# What you have to do
Write out the records in full, exactly as given, but without the images.

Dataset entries
+ + + + + + +
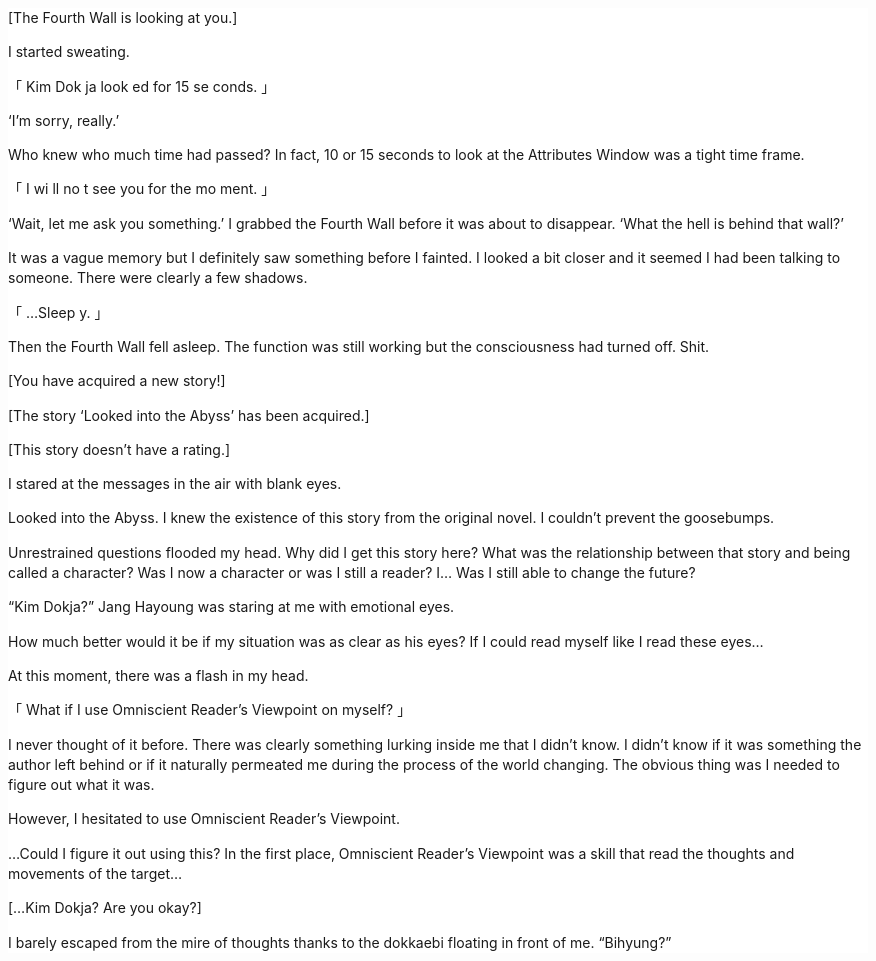 [The Fourth Wall is looking at you.]

I started sweating.

「 Kim Dok ja look ed for 15 se conds. 」

‘I’m sorry, really.’

Who knew who much time had passed? In fact, 10 or 15 seconds to look at the Attributes Window was a tight time frame.

「 I wi ll no t see you for the mo ment. 」

‘Wait, let me ask you something.’ I grabbed the Fourth Wall before it was about to disappear. ‘What the hell is behind that wall?’

It was a vague memory but I definitely saw something before I fainted. I looked a bit closer and it seemed I had been talking to someone. There were clearly a few shadows.

「 …Sleep y. 」

Then the Fourth Wall fell asleep. The function was still working but the consciousness had turned off. Shit.

[You have acquired a new story!]

[The story ‘Looked into the Abyss’ has been acquired.]

[This story doesn’t have a rating.]

I stared at the messages in the air with blank eyes.

Looked into the Abyss. I knew the existence of this story from the original novel. I couldn’t prevent the goosebumps.

Unrestrained questions flooded my head. Why did I get this story here? What was the relationship between that story and being called a character? Was I now a character or was I still a reader? I… Was I still able to change the future?

“Kim Dokja?” Jang Hayoung was staring at me with emotional eyes.

How much better would it be if my situation was as clear as his eyes? If I could read myself like I read these eyes…

At this moment, there was a flash in my head.

「 What if I use Omniscient Reader’s Viewpoint on myself? 」

I never thought of it before. There was clearly something lurking inside me that I didn’t know. I didn’t know if it was something the author left behind or if it naturally permeated me during the process of the world changing. The obvious thing was I needed to figure out what it was.

However, I hesitated to use Omniscient Reader’s Viewpoint.

…Could I figure it out using this? In the first place, Omniscient Reader’s Viewpoint was a skill that read the thoughts and movements of the target…

[…Kim Dokja? Are you okay?]

I barely escaped from the mire of thoughts thanks to the dokkaebi floating in front of me. “Bihyung?”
+ + + + + + +
# Result of the task
 [The Fourth Wall is looking at you.]

I started sweating.

「 Kim Dok ja look ed for 15 se conds. 」

‘I’m sorry, really.’

Who knew who much time had passed? In fact, 10 or 15 seconds to look at the Attributes Window was a tight time frame.

「 I wi ll no t see you for the mo ment. 」

‘Wait, let me ask you something.’ I grabbed the Fourth Wall before it was about to disappear. ‘What the hell is behind that wall?’

It was a vague memory but I definitely saw something before I fainted. I looked a bit closer and it seemed I had been talking to someone. There were clearly a few shadows.

「 …Sleep y. 」

Then the Fourth Wall fell asleep. The function was still working but the consciousness had turned off. Shit.

[You have acquired a new story!]

[The story ‘Looked into the Abyss’ has been acquired.]

[This story doesn’t have a rating.]

I stared at the messages in the air with blank eyes.

Looked into the Abyss. I knew the existence of this story from the original novel. I couldn’t prevent the goosebumps.

Unrestrained questions flooded my head. Why did I get this story here? What was the relationship between that story and being called a character? Was I now a character or was I still a reader? I… Was I still able to change the future?

“Kim Dokja?” Jang Hayoung was staring at me with emotional eyes.

How much better would it be if my situation was as clear as his eyes? If I could read myself like I read these eyes…

At this moment, there was a flash in my head.

「 What if I use Omniscient Reader’s Viewpoint on myself? 」

I never thought of it before. There was clearly something lurking inside me that I didn’t know. I didn’t know if it was something the author left behind or if it naturally permeated me during the process of the world changing. The obvious thing was I needed to figure out what it was.

However, I hesitated to use Omniscient Reader’s Viewpoint.

…Could I figure it out using this? In the first place, Omniscient Reader’s Viewpoint was a skill that read the thoughts and movements of the target…

[…Kim Dokja? Are you okay?]

I barely escaped from the mire of thoughts thanks to the dokkaebi floating in front of me. “Bihyung?”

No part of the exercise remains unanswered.